High memory clock lowers latency and timings lower latency. The balance between a high clock and tight timings always give the best results. On Intel, tight timings count much more than on modern AMD.
On quad-channel platforms, there is already high bandwidth, and memory clock is usually limited, so there is a higher performance gain from tight timings than pushing memory frequency to the limits.
Most benchmarks in competitive benchmarking (at least those that give good points) don't react really well to high memory performance. You can get about 50 points more in Cinebench R11/15/20. 3DMarks react well in some configurations (physics tests).
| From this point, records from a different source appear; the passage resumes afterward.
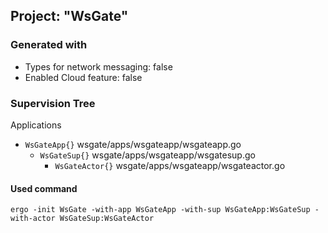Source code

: ## Project: "WsGate"

### Generated with
 - Types for network messaging: false
 - Enabled Cloud feature: false

### Supervision Tree

Applications
 - `WsGateApp{}` wsgate/apps/wsgateapp/wsgateapp.go
   - `WsGateSup{}` wsgate/apps/wsgateapp/wsgatesup.go
     - `WsGateActor{}` wsgate/apps/wsgateapp/wsgateactor.go


#### Used command
`ergo -init WsGate -with-app WsGateApp -with-sup WsGateApp:WsGateSup -with-actor WsGateSup:WsGateActor`
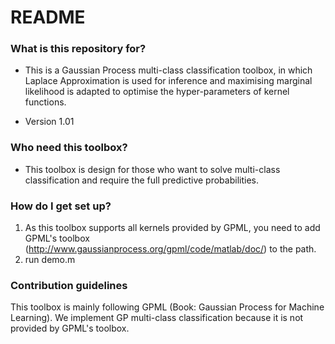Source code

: # README #

### What is this repository for? ###

* This is a Gaussian Process multi-class classification toolbox, in which Laplace Approximation is used for inference and maximising marginal likelihood is adapted to optimise the hyper-parameters of kernel functions.

* Version 1.01

### Who need this toolbox? ###

* This toolbox is design for those who want to solve multi-class classification and require the full predictive probabilities.

### How do I get set up? ###

1) As this toolbox supports all kernels provided by GPML, you need to add GPML's toolbox (http://www.gaussianprocess.org/gpml/code/matlab/doc/) to the path. 
2) run demo.m

### Contribution guidelines ###

This toolbox is mainly following GPML (Book: Gaussian Process for Machine Learning). We implement GP multi-class classification because it is not provided by GPML's toolbox.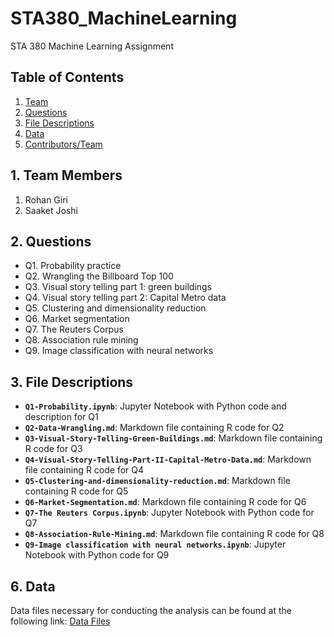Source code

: # STA380_MachineLearning
STA 380 Machine Learning Assignment 

## Table of Contents
1. [Team](#1-team_members)
2. [Questions](#2-questions)
3. [File Descriptions](#3-file-descriptions)
6. [Data](#6-data)
7. [Contributors/Team](#7-contributorsteam)
​
## 1. Team Members
1. Rohan Giri
2. Saaket Joshi

## 2. Questions
- Q1. Probability practice
- Q2. Wrangling the Billboard Top 100
- Q3. Visual story telling part 1: green buildings
- Q4. Visual story telling part 2: Capital Metro data
- Q5. Clustering and dimensionality reduction
- Q6. Market segmentation
- Q7. The Reuters Corpus
- Q8. Association rule mining
- Q9. Image classification with neural networks

## 3. File Descriptions
- **`Q1-Probability.ipynb`**: Jupyter Notebook with Python code and description for Q1
- **`Q2-Data-Wrangling.md`**: Markdown file containing R code for Q2
- **`Q3-Visual-Story-Telling-Green-Buildings.md`**: Markdown file containing R code for Q3
- **`Q4-Visual-Story-Telling-Part-II-Capital-Metro-Data.md`**: Markdown file containing R code for Q4
- **`Q5-Clustering-and-dimensionality-reduction.md`**: Markdown file containing R code for Q5
- **`Q6-Market-Segmentation.md`**: Markdown file containing R code for Q6
- **`Q7-The Reuters Corpus.ipynb`**: Jupyter Notebook with Python code for Q7
- **`Q8-Association-Rule-Mining.md`**: Markdown file containing R code for Q8
- **`Q9-Image classification with neural networks.ipynb`**: Jupyter Notebook with Python code for Q9

## 6. Data
Data files necessary for conducting the analysis can be found at the following link: [Data Files](https://www.dropbox.com/scl/fi/y4yyzzxztxstzn2spto86/Data.zip?rlkey=2jumsil9nxcm0r7tfhp82ij06&dl=0)


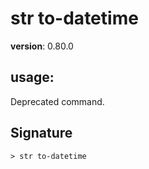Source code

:# str to-datetime

**version**: 0.80.0

## **usage**:

Deprecated command.

## Signature

`> str to-datetime `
In the mentioned SuperPi32M memory is really important, and it's probably the only benchmark which is really worth to spend a lot of time on memory tweaking. x265 benchmarks get a bit better results too but not so significant.
Some more examples:
On Intel Z3xx, 4000 CL12-12-12 2N gives similar results to 4800-4900 18-18-18 2N in most benchmarks, On X299 3600 12-12-12/13-13-13 seems optimal, and it will be hard to pass 3733 at so tight timings. On AMD 3600 CL14 and below is optimal, 3800-4000 is, of course, better but usually not possible. Next step on 3000 Ryzen seems 5000+ as 4700-4800 is a bit slower or faster, depends on the test.